Meno navi e meno viaggi, frenata del comparto crocieristico

Il 2014 segnerà una battuta d'arresto per il mercato crocieristico nazionale rispetto alla stagione 2013, archiviata in crescita a +5,1% con 11,44 milioni di passeggeri. Se verranno confermate le stime, a fine 2014 il totale movimento crocieristi sarà intorno ai 10,5 milioni, mentre gli attracchi (toccate nave) torneranno a valori simili a quelli del 2009. E' lo scenario che prefigura la Federconsumatori.     

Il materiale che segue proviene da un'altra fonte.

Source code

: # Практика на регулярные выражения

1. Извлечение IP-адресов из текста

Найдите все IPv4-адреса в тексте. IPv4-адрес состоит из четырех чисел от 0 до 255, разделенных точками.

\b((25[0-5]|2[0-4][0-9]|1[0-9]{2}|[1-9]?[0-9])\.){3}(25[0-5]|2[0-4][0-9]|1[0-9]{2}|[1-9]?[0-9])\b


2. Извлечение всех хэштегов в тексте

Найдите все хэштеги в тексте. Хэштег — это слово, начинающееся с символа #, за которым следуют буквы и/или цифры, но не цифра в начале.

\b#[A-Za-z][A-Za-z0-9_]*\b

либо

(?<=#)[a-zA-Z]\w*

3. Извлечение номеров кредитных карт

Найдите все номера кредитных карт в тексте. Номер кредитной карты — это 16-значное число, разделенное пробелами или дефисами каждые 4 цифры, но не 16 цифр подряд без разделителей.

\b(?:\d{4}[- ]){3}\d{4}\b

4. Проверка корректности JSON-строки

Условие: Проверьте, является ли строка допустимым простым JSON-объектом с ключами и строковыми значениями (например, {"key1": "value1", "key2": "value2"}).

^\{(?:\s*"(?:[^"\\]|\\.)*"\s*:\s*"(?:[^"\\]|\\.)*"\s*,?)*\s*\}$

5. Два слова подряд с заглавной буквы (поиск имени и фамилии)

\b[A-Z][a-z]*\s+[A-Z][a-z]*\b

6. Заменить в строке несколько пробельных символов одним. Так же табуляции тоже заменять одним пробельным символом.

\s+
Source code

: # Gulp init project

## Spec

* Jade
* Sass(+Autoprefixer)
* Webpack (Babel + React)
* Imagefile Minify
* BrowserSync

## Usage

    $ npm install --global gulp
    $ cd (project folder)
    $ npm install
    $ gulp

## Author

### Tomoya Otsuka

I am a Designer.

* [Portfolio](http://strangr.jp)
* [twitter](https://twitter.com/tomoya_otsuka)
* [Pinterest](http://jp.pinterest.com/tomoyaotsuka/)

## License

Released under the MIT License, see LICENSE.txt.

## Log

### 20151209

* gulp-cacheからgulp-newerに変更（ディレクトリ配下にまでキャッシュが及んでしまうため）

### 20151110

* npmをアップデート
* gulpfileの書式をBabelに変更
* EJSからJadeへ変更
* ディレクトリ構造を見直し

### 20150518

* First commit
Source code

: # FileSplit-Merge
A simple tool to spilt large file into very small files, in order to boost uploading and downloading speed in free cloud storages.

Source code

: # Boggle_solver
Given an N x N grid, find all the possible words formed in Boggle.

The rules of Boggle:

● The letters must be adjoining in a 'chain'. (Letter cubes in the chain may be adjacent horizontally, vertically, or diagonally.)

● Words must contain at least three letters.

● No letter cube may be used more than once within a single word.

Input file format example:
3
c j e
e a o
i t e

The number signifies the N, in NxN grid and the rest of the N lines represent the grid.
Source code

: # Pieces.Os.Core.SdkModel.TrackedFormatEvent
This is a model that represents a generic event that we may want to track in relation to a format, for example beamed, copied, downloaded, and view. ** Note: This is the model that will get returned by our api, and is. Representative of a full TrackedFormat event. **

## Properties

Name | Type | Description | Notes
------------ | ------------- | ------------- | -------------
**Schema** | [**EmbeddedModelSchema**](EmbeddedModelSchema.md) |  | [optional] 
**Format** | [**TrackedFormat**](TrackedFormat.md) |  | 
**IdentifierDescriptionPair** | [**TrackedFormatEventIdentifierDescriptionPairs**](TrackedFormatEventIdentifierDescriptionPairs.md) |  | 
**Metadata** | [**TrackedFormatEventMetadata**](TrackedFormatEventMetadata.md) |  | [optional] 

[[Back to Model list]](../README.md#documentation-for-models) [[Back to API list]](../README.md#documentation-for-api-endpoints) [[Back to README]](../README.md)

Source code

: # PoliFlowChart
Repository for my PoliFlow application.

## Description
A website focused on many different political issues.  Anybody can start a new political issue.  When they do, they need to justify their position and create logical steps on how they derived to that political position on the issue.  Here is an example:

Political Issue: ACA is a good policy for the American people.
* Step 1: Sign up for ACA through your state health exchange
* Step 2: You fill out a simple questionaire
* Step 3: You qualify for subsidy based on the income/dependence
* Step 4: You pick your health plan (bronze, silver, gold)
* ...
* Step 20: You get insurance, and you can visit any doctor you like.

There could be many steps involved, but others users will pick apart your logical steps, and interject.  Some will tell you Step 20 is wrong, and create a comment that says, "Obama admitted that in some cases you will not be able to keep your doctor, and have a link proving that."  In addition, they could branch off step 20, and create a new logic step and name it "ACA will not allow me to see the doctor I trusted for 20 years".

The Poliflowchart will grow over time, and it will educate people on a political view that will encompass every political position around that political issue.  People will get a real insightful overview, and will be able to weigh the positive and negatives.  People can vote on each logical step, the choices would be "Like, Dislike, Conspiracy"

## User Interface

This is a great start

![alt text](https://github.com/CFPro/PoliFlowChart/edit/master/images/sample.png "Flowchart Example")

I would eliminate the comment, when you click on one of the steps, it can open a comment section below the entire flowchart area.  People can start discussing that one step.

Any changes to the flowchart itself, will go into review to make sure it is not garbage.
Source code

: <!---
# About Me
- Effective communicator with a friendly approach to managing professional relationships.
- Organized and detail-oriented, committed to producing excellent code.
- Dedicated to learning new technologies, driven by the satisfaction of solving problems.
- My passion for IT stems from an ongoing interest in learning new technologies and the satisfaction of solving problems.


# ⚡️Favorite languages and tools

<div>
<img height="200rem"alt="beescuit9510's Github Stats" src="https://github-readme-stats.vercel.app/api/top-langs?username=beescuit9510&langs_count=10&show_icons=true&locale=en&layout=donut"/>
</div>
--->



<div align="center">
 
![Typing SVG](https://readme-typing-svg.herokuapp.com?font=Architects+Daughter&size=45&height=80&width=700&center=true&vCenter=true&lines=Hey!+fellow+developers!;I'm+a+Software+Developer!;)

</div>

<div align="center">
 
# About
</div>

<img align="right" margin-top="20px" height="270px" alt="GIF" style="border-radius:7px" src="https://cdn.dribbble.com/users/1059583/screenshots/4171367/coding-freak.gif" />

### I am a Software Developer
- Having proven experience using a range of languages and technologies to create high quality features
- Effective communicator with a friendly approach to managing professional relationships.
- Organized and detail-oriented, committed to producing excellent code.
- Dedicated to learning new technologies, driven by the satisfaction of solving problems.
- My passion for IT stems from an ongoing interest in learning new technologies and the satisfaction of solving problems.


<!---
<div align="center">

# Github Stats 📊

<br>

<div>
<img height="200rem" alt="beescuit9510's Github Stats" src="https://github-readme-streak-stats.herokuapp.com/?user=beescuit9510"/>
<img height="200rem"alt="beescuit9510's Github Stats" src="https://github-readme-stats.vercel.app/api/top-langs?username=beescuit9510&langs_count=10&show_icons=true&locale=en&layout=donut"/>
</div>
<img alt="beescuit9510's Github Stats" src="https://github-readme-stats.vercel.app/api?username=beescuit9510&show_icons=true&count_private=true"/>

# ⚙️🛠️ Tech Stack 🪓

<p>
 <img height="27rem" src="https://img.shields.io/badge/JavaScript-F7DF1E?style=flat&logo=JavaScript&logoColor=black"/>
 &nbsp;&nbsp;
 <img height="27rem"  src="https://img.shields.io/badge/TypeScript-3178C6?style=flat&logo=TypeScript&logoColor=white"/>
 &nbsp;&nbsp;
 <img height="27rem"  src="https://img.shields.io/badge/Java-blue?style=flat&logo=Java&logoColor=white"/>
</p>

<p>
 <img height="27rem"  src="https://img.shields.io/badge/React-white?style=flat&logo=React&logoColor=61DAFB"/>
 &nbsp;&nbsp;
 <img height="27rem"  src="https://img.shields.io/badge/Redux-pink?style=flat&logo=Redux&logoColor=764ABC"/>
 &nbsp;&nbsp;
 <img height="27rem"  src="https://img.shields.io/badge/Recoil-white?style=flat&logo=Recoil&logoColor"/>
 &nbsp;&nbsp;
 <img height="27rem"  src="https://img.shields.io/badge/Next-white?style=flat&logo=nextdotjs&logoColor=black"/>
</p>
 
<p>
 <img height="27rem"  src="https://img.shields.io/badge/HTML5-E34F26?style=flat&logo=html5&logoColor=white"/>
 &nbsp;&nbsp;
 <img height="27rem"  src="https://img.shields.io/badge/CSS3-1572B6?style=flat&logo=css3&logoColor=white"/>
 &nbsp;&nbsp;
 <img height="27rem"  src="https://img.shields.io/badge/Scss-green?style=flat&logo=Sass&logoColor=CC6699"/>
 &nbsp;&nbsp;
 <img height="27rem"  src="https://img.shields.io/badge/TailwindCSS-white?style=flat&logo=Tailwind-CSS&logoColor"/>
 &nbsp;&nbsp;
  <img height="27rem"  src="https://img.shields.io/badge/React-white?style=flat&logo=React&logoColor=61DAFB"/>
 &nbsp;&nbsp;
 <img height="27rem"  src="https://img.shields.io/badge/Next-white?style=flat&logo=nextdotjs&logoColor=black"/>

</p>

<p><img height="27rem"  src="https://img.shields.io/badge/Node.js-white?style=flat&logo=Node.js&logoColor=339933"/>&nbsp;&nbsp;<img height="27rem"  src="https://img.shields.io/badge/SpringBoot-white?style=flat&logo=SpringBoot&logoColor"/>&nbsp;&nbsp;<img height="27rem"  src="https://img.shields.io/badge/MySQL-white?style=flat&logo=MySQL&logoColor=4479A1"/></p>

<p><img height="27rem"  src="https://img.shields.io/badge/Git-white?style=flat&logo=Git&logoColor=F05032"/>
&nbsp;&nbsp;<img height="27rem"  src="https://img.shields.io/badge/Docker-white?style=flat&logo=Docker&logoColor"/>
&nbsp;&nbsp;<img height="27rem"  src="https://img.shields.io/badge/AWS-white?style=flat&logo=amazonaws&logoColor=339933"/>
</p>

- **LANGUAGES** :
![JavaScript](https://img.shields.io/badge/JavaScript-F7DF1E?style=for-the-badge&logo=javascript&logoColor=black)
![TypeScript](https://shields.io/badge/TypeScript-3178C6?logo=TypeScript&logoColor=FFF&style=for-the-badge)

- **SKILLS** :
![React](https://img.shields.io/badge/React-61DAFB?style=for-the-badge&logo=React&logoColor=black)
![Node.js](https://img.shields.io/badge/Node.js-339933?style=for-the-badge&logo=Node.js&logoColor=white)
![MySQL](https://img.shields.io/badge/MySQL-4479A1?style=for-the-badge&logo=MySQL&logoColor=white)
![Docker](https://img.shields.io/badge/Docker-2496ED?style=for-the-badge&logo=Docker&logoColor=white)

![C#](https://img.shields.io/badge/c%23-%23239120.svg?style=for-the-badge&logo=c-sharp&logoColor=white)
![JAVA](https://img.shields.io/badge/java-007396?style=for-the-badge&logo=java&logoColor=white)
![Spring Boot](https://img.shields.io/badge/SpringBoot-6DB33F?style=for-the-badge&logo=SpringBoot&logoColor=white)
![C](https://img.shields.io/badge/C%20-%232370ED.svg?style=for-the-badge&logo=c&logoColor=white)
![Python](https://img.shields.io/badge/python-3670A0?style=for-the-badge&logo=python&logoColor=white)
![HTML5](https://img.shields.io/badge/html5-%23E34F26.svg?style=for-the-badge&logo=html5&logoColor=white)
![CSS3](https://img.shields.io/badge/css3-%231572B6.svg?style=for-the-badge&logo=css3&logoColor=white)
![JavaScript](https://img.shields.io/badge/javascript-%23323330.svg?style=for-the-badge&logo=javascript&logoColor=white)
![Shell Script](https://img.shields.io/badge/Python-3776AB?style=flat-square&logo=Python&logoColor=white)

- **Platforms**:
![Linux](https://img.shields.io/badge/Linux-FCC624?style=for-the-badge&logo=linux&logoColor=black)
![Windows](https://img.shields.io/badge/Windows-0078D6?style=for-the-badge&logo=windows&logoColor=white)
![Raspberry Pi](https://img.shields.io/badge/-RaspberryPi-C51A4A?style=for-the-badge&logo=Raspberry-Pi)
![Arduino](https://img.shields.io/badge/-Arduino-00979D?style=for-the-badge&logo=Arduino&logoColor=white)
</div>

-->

"La minor movimentazione prevista – ha spiegato Stefano Cipolli, ricercatore Federconsumatori – è dovuta principalmente a due fattori: il primo riguarda una riduzione sia del numero che degli itinerari di navigazione, la seconda il minor numero di navi, spostate in aree extraeuropee dalle principali compagnie di mercato".
Saranno 54 le compagnie di navigazione coinvolte nella nuova stagione (56 nel 2013) e 143 le navi da crociera (151 nel 2013). I porti presenti in 12 regioni italiane e coinvolti nell'attività crocieristica passano dai 63 del 2013 ai 70 nel 2014, nel rispetto delle normative legate al decreto "salva coste".
L'Italia resta comunque la più importante destinazione europea e Civitavecchia il principale scalo crocieristico nazionale, con oltre 2,5 milioni di passeggeri stimati.